Always a Lady
Recently, I sent a brief history of some highlights in my Mother’s 89-year life in Tomahawk, Wisconsin, to Darlene Wurl. Mrs. Wurl is putting together displays featuring some of the women who contributed much to my hometown community through their civic activities.
My little story included the obvious. My mother was a founding member of her Christian Science society, and later served as First Reader for more that 20 years. Mom also was a long-time member of several clubs that sponsored many civic activities and improvements. She was elected to the Board of Education, perhaps the first woman to achieve that distinction, and served for 11 years, the last nine as Board President. She was the first woman to hold the board presidency.
What my story left out, because it was inappropriate for Mrs. Wurl’s project, was the most important thing. My Mother was first, last, and always a lady. I never heard her utter a negative comment about a fellow human being. When the going got tough, her responses never were anger or regret; they were positive, sympathetic, and encouraging. She would not have considered striking her children, or anyone else. She dressed up before walking downtown to shop.
When Mother was about 87, she became very weak and tired. Finally, she strayed from her Christian Science principles in an effort to stop her decline. With a referral from Doctor R. J. Henderson, who had been a fellow board of education member, she went to the Marshfield Clinic for a series of tests.
Like the much more famous Mayo Clinic, the Marshfield Clinic was known throughout Wisconsin and much of the Midwest as an outstanding diagnostic institution. It attracted many doctors considered authorities in their specialties. Mom’s first tests showed a need for more focused exams, and she asked me to come home and drive her to the clinic for that work and to hear the diagnosis by an expert M.D.
The expert was a kindly man in his mid-50s who was very professional in explaining the problem. Mom’s hearing was not good, so he talked primarily to me and I repeated what he said so we would be sure Mom understood. The bottom line was that her body was not making sufficient white blood corpuscles, and the only treatment our expert knew of was a male hormone in capsule form, which he prescribed.

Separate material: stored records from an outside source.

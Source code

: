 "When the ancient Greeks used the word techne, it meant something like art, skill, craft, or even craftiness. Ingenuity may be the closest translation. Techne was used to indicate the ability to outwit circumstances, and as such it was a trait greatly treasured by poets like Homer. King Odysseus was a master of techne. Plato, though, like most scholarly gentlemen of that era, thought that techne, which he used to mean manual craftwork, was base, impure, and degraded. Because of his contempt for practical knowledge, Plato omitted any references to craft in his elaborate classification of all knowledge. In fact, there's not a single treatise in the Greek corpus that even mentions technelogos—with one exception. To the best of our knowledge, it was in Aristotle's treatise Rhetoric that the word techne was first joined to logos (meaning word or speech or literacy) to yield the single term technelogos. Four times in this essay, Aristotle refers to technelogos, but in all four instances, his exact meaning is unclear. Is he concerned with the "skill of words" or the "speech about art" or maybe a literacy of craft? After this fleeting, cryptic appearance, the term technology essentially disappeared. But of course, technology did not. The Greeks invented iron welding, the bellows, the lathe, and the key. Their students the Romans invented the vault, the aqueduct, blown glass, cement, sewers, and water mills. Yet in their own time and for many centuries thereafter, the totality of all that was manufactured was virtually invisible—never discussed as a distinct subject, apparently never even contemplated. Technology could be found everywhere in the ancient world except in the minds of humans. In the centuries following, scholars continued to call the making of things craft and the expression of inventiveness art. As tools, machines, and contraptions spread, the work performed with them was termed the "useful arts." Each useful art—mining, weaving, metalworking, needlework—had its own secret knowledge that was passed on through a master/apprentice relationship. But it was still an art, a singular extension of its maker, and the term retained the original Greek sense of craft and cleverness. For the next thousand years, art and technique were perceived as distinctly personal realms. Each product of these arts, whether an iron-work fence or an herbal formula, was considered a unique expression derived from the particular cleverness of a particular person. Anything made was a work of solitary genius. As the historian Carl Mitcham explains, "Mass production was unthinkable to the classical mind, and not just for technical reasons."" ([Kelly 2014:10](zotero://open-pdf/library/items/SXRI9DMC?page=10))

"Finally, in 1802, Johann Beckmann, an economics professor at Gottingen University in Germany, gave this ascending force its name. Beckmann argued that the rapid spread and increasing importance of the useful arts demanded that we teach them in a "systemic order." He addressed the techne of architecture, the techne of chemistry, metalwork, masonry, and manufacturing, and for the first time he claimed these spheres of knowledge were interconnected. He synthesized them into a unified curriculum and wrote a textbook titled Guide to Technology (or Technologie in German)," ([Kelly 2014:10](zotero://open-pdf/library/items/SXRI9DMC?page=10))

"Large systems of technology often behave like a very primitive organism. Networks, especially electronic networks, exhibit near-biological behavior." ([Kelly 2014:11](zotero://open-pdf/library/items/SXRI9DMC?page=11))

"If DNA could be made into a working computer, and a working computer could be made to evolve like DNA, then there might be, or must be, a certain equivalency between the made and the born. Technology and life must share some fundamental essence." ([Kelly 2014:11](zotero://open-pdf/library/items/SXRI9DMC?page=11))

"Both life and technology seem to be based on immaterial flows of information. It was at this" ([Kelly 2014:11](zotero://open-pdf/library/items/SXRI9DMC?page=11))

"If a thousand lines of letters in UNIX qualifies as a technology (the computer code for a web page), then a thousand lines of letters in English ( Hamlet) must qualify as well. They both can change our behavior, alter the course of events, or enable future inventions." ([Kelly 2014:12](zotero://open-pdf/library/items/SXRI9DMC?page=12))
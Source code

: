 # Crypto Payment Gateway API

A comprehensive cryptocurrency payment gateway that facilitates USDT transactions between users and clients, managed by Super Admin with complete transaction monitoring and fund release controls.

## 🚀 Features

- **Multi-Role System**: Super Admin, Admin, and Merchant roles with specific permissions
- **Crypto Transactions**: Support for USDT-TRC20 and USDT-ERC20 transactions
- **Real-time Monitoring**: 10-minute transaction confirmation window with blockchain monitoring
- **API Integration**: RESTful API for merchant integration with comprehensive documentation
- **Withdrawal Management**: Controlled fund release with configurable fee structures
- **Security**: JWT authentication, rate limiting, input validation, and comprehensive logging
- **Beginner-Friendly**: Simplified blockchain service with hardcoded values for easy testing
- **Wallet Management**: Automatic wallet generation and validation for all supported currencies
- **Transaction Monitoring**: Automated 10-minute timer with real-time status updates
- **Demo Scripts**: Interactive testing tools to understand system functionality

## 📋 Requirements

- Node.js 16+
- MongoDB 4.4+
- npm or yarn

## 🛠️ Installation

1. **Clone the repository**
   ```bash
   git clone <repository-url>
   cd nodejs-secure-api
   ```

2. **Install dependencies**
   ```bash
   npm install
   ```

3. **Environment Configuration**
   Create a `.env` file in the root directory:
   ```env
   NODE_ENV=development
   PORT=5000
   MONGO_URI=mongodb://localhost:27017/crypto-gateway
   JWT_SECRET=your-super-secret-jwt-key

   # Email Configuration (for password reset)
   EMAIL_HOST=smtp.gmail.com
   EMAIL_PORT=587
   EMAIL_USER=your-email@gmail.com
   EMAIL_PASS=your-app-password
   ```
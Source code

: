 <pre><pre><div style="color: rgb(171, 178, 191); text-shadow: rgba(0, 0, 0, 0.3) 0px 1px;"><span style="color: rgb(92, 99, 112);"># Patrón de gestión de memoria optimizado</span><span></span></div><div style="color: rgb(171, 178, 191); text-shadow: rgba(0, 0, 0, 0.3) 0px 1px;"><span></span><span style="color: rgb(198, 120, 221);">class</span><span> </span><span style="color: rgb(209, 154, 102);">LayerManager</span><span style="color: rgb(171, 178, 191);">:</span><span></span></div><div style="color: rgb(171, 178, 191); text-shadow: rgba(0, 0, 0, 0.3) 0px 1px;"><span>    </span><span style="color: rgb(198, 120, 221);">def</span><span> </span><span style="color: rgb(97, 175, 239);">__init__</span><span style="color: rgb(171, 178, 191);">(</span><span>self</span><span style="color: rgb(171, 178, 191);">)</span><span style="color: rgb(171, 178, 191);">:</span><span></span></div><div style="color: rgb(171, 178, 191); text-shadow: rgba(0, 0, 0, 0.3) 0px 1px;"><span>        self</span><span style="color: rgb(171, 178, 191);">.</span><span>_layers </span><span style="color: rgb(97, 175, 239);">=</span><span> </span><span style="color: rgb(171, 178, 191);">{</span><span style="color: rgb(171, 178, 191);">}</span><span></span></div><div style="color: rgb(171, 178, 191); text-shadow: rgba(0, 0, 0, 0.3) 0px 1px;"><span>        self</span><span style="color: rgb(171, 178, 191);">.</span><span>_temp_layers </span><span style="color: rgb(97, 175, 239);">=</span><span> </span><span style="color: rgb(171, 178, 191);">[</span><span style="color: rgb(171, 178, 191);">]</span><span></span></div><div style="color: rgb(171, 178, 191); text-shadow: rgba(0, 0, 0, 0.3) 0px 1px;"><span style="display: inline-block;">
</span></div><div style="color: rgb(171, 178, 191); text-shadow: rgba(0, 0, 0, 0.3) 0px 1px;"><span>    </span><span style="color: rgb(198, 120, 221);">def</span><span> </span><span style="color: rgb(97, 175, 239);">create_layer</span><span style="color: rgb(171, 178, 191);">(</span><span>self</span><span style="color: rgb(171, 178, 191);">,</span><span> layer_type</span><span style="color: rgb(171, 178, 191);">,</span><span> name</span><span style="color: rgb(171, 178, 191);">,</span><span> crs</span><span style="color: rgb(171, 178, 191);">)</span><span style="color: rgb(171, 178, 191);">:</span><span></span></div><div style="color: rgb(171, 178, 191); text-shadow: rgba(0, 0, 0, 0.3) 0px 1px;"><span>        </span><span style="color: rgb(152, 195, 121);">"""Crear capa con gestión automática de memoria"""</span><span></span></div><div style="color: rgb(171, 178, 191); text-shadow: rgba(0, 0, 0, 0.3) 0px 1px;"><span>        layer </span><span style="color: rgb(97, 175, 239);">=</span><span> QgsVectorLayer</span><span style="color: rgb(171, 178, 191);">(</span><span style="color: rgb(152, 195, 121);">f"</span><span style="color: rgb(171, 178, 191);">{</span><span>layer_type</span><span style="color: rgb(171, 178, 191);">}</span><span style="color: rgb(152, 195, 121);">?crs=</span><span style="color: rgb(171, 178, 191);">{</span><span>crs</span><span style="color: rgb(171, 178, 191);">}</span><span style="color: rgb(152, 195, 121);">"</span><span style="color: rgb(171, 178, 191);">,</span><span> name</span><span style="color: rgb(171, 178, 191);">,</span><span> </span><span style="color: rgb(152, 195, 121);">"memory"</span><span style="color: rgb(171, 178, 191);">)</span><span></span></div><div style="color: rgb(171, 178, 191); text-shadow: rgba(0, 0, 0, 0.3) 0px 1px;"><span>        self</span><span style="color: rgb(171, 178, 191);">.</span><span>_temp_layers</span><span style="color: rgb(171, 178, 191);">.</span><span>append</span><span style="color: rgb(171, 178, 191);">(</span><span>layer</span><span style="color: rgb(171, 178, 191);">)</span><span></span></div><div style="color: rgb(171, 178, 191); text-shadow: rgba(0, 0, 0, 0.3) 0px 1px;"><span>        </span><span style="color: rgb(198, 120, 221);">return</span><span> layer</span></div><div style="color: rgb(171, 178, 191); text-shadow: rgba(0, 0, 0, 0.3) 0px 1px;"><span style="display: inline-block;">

Mom nodded quite agreeably at that part of the news. But then, the doctor went into a description of side effects from taking the hormone. “You will develop more hair on your arms and legs than you have now,” he said. He smiled just slightly, and said Mom might even want to shave off a few whiskers that the drug could cause to sprout.
Mother didn’t wait for me to repeat a word of that. “Listen, young man,” she told the middle-aged physician, “I’ve been a lady all my life, and I’m not going to do one single thing that will change that.”
I reasoned with Mom on the drive home. She relented a little, and I had the prescription filled at Tomahawk Drug. About a month later on another visit, I noticed the medicine bottle in a bathroom cabinet. Mom had not taken a single capsule.